Slashdot Mirror


Locate Any WiFi Router By Its MAC Address

coderrr writes "SkyHook Wireless has been wardriving the US for years creating a huge database mapping wireless routers' MAC addresses to their physical locations. They provide an minimally documented API (docs here) which allows anyone to query the database directly for any MAC address. This could potentially allow some malicious individual to find out exactly where you live. Of course for them to get the MAC of your router in most cases will require either being infected with malware or some sort of social engineering attack... Imagine if you got a phishing email that included your home address."

17 of 204 comments (clear)

  1. Perfect for scaring people by QuickFox · · Score: 4, Informative

    This is perfect for when IPv6 takes off, with its built-in MAC address. Then my website can scare people shitless by greeting them with a note saying exactly where they live.

    --
    Terrorists can't threaten a country's freedom and democracy. Only lawmakers and voters can do that.
    1. Re:Perfect for scaring people by QuickFox · · Score: 2, Informative

      IPv6 does support anonymity — see RFC 3041. But I ignored that since it would spoil my nice joke.

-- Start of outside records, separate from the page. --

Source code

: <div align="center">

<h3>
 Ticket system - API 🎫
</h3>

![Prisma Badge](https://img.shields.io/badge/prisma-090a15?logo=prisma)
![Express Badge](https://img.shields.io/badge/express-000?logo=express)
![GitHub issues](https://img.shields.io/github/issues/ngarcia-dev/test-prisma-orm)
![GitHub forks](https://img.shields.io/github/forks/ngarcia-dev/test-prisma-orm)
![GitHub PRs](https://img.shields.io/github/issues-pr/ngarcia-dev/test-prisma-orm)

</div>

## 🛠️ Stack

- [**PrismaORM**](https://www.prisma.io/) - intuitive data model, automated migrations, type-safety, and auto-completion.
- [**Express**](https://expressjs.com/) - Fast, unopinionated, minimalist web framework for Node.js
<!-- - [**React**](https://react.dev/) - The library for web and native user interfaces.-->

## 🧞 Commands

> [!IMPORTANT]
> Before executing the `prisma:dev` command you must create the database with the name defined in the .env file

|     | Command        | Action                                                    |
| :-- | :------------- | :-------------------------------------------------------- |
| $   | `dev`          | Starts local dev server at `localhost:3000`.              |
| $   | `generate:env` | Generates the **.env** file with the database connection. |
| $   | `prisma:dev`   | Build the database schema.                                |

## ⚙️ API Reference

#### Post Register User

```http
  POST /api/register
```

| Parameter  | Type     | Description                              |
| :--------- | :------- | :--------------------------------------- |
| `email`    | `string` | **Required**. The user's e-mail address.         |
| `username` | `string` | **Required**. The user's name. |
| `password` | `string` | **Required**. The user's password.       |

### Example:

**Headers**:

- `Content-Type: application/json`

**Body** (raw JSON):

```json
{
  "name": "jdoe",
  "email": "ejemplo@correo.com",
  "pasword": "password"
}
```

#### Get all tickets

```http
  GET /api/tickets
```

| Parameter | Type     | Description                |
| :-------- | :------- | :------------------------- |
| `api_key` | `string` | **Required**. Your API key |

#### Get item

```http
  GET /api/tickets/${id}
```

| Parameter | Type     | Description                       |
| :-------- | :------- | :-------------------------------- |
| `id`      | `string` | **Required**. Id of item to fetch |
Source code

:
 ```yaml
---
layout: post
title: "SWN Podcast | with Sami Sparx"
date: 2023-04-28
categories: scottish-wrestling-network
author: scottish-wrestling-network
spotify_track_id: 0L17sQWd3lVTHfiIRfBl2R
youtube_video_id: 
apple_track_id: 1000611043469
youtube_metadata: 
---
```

      Traceable IP numbers would not help against spam and DOS, because that's perpetrated through botnets, not through direct contact.

      --
      Terrorists can't threaten a country's freedom and democracy. Only lawmakers and voters can do that.
  2. Maybe. by Bill,+Shooter+of+Bul · · Score: 2, Informative

    So all I have to do to be "safe" is to change the Mac address the router spits out? Ok. Not that there was any real risk to begin with. As the summary says there would have to be some malware present that had access to my internal network to send the mac to then look it up. Plus, I don't have the same router I did a year ago. Plus, they'd have to figure out which house I live in. Plus, I think spam with my address wouldn't phase me.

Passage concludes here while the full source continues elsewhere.